Oil Prices Steady on Saudi Crude Production Decline

Oil prices were steady and firm on Monday after Saudi crude production recorded an unforeseen decline in July, while American shale drilling seemed to be stagnant.

Markets also awaited an announcement from Washington later on Monday on renewed US sanctions against top oil exporter Iran.  So-called “snapback” sanctions are set to be reinstated on Tuesday, according to a US Treasury official.

Spot Brent crude oil futures traded at $73.23 per barrel on Monday, higher 2 cents from their previous close.

US West Texas Intermediate crude futures were 15 cents higher, or 0.2 percent, trading at $68.64 per barrel.

oil prices drop with arrows pointing down in the background

US energy companies last week cut oil rigs for the second time during the past three weeks as the rate of growth slowed during the past couple of months.

Drillers have slashed two oil rigs in the week to August 3, bringing the total count lower to 859, said Baker Hughes energy services firms on Friday.

Many US shale oil drillers recorded disappointing quarterly results in recent weeks, blown by rising operating costs, hedging losses and a drop in crude prices away from 2018 highs, which were reached between May and July.

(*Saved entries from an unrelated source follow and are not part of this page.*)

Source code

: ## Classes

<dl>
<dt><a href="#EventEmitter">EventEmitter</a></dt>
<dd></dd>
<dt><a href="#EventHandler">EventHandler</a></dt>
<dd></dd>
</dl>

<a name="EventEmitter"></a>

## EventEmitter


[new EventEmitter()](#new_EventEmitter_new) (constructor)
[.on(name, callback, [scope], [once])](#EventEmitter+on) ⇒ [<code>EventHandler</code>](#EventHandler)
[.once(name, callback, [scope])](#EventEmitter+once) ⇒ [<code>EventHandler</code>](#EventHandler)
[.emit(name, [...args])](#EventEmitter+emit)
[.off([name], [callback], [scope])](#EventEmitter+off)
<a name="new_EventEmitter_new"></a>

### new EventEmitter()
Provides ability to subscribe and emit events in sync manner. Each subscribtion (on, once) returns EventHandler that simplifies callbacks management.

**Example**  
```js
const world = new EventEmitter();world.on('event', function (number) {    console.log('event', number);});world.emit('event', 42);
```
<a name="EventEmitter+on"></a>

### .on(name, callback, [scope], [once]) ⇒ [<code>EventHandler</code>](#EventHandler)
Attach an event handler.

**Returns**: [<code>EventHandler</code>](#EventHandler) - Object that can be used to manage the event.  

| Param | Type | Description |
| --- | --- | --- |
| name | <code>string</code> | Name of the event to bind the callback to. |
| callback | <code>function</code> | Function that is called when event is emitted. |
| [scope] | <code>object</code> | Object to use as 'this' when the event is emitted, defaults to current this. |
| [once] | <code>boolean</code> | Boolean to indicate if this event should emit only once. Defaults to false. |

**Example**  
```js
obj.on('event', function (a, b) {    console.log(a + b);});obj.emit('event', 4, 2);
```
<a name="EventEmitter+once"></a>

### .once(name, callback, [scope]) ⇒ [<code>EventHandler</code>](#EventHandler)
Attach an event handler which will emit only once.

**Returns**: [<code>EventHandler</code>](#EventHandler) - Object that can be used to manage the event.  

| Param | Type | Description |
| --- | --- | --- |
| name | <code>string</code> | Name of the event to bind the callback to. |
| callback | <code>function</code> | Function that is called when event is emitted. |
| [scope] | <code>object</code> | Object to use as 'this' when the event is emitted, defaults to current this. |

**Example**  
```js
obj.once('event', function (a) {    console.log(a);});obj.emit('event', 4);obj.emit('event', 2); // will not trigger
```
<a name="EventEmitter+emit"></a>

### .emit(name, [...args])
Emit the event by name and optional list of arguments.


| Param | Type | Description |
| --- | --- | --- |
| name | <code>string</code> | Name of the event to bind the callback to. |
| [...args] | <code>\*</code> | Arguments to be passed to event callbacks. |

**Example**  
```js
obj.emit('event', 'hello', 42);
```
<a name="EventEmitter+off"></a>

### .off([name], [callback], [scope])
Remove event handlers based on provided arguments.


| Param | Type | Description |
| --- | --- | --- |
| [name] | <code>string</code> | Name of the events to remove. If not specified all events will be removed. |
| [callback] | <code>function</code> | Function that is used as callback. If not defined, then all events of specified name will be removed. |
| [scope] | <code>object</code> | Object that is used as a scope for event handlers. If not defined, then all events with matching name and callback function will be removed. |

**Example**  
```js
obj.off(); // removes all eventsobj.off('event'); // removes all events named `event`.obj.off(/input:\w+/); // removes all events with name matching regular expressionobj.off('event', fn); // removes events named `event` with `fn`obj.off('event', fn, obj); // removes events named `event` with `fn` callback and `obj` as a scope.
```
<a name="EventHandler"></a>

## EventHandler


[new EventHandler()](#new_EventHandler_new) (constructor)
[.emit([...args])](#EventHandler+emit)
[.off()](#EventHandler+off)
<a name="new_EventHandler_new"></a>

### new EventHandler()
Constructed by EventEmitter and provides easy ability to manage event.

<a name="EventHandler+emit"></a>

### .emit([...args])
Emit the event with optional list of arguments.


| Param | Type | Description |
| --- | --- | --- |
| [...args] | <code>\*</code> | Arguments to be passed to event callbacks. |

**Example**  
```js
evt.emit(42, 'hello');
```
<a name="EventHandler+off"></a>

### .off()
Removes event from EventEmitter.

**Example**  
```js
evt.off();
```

Outside the United States, major crude exporter Saudi Arabia produced around 10.29 million barrels per day of crude in July, according to two OPEC sources, down about 200,000 barrels per day from a month earlier.

That decrease came in spite of a promise by the Saudis and top producer Russia in June to spur output from July.  Saudi Arabia pledged a “measurable” supply boost.

US investment bank Jefferies said in a note that “the Saudi and Russian production surges appear to be limited” than initially expected.  It also said that the bullish market sentiment was fueled by the inevitable reinstatement of US sanctions against Iran.

Even so, Russia, the United States, and Saudi Arabia are now all producing 10 million to 11 million barrels per day of crude.  Just these three countries now meet around a third of global oil demand.

In spite of the firm prices on Monday, traders said one relief to the markets was the announcement from Saudi Arabia over the weekend that the oil shipments routed through the Red Sea in the lane of Bab al-Mandeb had been continued.

Saudi Arabia had temporarily stopped the oil shipments through the said lane on July 25 after the attacks on two oil tankers by Yemen’s Iran-aligned Houthi movement.